Your goal -
The word "Multi" turns up on some lines of this data; say how many, and give no other text.

*** Exercise materials ***

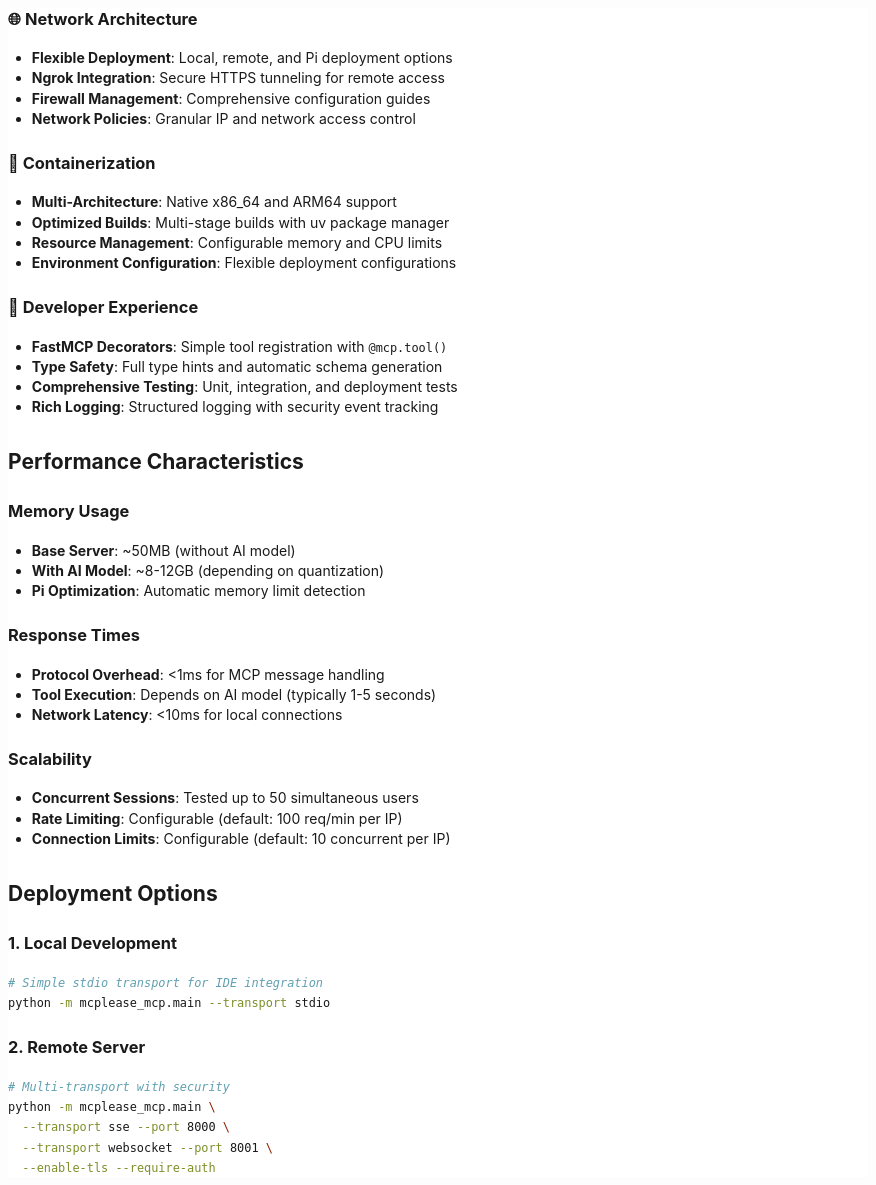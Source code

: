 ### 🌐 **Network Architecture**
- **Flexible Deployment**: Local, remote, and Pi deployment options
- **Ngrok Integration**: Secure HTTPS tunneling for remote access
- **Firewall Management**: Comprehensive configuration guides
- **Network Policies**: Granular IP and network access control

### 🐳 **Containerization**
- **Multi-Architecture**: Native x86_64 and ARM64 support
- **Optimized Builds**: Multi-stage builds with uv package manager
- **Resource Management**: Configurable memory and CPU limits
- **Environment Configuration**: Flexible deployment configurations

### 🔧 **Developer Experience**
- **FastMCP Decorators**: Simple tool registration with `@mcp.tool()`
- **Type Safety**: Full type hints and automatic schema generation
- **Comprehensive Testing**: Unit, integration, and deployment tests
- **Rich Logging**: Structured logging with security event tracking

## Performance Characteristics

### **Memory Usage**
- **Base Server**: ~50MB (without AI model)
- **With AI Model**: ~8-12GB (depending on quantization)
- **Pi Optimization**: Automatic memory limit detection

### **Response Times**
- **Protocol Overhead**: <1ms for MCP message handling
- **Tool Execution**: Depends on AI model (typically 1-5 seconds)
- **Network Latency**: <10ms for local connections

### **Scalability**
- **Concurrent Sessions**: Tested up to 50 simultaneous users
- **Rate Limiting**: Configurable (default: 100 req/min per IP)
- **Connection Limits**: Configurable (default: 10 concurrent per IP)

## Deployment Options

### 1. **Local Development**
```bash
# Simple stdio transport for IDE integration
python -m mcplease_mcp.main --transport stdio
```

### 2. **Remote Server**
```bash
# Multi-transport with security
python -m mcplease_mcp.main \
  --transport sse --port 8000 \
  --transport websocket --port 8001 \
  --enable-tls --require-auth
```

*** End of Exercise materials ***
*** Exercise materials ***

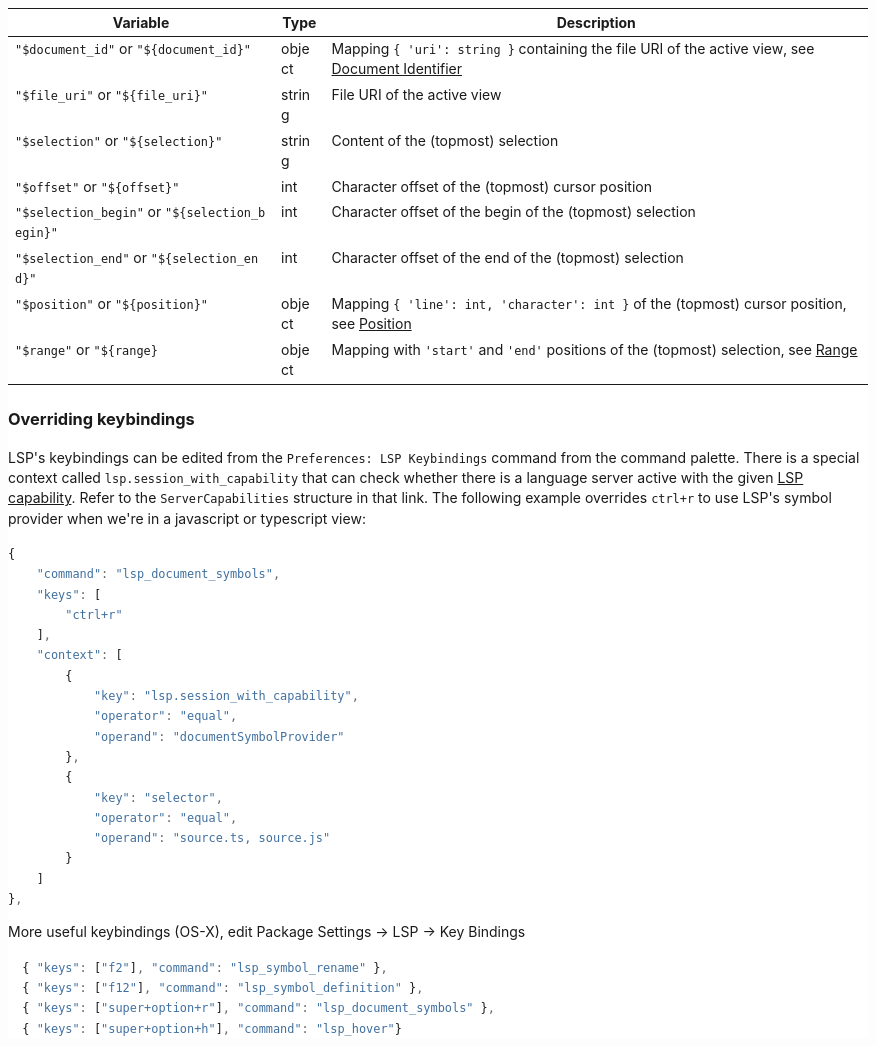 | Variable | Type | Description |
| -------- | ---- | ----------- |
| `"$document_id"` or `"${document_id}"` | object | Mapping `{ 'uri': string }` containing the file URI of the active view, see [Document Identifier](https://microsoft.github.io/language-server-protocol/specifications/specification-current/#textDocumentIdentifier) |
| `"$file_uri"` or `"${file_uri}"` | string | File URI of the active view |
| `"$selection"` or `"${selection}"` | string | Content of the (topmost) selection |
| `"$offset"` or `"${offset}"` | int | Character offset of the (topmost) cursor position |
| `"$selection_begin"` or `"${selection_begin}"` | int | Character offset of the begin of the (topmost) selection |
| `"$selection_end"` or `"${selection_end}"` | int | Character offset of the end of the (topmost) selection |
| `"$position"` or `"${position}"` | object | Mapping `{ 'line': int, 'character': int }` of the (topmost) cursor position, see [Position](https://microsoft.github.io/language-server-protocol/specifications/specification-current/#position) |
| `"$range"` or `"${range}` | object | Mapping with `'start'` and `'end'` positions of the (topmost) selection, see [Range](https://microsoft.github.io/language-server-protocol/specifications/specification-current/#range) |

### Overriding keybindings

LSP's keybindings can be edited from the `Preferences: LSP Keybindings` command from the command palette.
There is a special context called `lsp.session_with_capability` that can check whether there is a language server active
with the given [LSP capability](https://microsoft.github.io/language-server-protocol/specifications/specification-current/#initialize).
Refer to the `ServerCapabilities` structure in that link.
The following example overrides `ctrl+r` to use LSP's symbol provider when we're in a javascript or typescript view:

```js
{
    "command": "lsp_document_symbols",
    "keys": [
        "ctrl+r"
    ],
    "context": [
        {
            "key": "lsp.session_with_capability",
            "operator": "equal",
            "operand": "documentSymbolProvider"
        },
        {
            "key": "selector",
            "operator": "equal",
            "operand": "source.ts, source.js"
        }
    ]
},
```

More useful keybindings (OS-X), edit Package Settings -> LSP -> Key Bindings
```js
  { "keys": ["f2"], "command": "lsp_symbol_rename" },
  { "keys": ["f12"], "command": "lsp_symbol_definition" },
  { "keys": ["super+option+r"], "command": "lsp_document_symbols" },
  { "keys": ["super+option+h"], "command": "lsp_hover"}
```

*** End of Exercise materials ***

Solved problem -
3